Both Pismo Beach and Grover Beach have agreed to move forward with a plan to consolidate their emergency dispatch services, a move that officials say could improve emergency response strategies and potentially save money for both cities in the future.
- File Photo By Steve E. Miller
- FIRST LINE A proposed agreement between Pismo Beach and Grover Beach would consolidate the cities' emergency dispatch services.
At a meeting on March 22, Grover Beach City Council showed enthusiastic support for a proposal to fold the city's dispatch services into those already offered by Pismo, allowing Grover to reduce its staffing levels and repurpose its dispatch facility into much-needed police briefing space. If Arroyo Grande decides to join the partnership when its dispatch contract with the SLO County Sheriff's Office ends, city staff said that South County would have a true regional dispatch center.

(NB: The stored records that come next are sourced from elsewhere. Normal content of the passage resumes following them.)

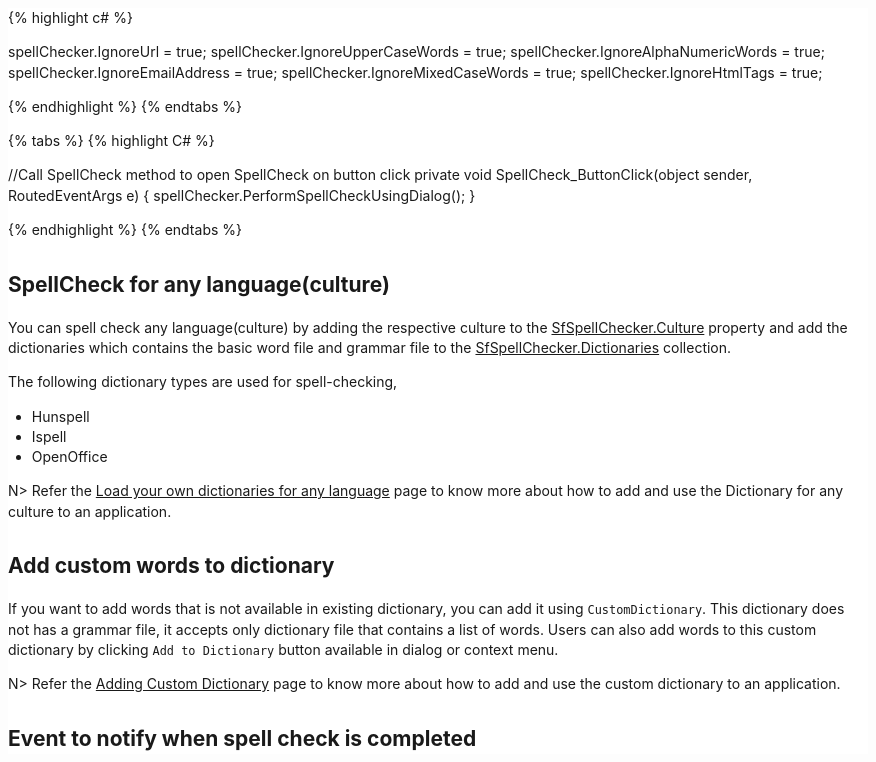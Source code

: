 {% highlight c# %}

spellChecker.IgnoreUrl = true;
spellChecker.IgnoreUpperCaseWords = true;
spellChecker.IgnoreAlphaNumericWords = true;
spellChecker.IgnoreEmailAddress = true;
spellChecker.IgnoreMixedCaseWords = true;
spellChecker.IgnoreHtmlTags = true;  

{% endhighlight %}
{% endtabs %}

{% tabs %}
{% highlight C# %}

//Call SpellCheck method to open SpellCheck on button click
private void SpellCheck_ButtonClick(object sender, RoutedEventArgs e) {
    spellChecker.PerformSpellCheckUsingDialog();
}

{% endhighlight %}
{% endtabs %}

## SpellCheck for any language(culture) 

You can spell check any language(culture) by adding the respective culture to the [SfSpellChecker.Culture](https://help.syncfusion.com/cr/wpf/Syncfusion.Windows.Controls.SfSpellChecker.html#Syncfusion_Windows_Controls_SfSpellChecker_Culture) property and add the dictionaries which contains the basic word file and grammar file to the [SfSpellChecker.Dictionaries](https://help.syncfusion.com/cr/wpf/Syncfusion.Windows.Controls.SfSpellChecker.html#Syncfusion_Windows_Controls_SfSpellChecker_Dictionaries) collection.

The following dictionary types are used for spell-checking,

 * Hunspell
 * Ispell
 * OpenOffice

 N> Refer the [Load your own dictionaries for any language](https://help.syncfusion.com/wpf/spellchecker/custom-dictionary-support#load-your-own-dictionaries-for-any-language) page to know more about how to add and use the Dictionary for any culture to an application.

## Add custom words to dictionary

If you want to add words that is not available in existing dictionary, you can add it using `CustomDictionary`. This dictionary does not has a grammar file, it accepts only dictionary file that contains a list of words. Users can also add words to this custom dictionary by clicking `Add to Dictionary` button available in dialog or context menu.

N> Refer the [Adding Custom Dictionary](https://help.syncfusion.com/wpf/spellchecker/custom-dictionary-support#adding-custom-dictionary) page to know more about how to add and use the custom dictionary to an application.

## Event to notify when spell check is completed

"I think taking a regional approach makes a lot of sense, given the opportunity for better coordination between the two cities and possibly three in the future," Grover Beach City Councilmember Anna Miller said at the meeting. "Having two dispatchers available at the same time equates to better coverage and results in safer communities for us all. So I am in complete support of the consolidation proposal."
Through the proposed contract, dispatch services for Grover and Pismo would be conducted at Pismo's emergency communication center effective July 1, while Grover's would be transformed into a police briefing room and emergency backup facility. Both Grover and Pismo currently employ six dispatchers each, and through the partnership, that would be reduced to nine total positions. Grover Beach would employ four dispatchers at a cost of $540,000 in fiscal year 2022, and Pismo Beach would employ five for $637,150. Although that was estimated to save Grover around $209,730 in fiscal year 2022 alone, the city plans to retain two full-time records employees in an effort to keep the records department open to the public seven days a week. With those employees on board, the consolidation will actually cost Grover Beach an extra $47,931 in fiscal year 2021-22.
"So it is not at this time a true cost savings," Grover Beach City Manager Matt Bronson said, "but it's a nominal amount to pay more for a higher level of services."
Regionalized dispatch services have proven to reduce risks and improve efficiency among involved agencies, according to a Grover Beach staff report, and there's been a push nationwide for about the last two decades to consolidate neighboring emergency dispatch centers.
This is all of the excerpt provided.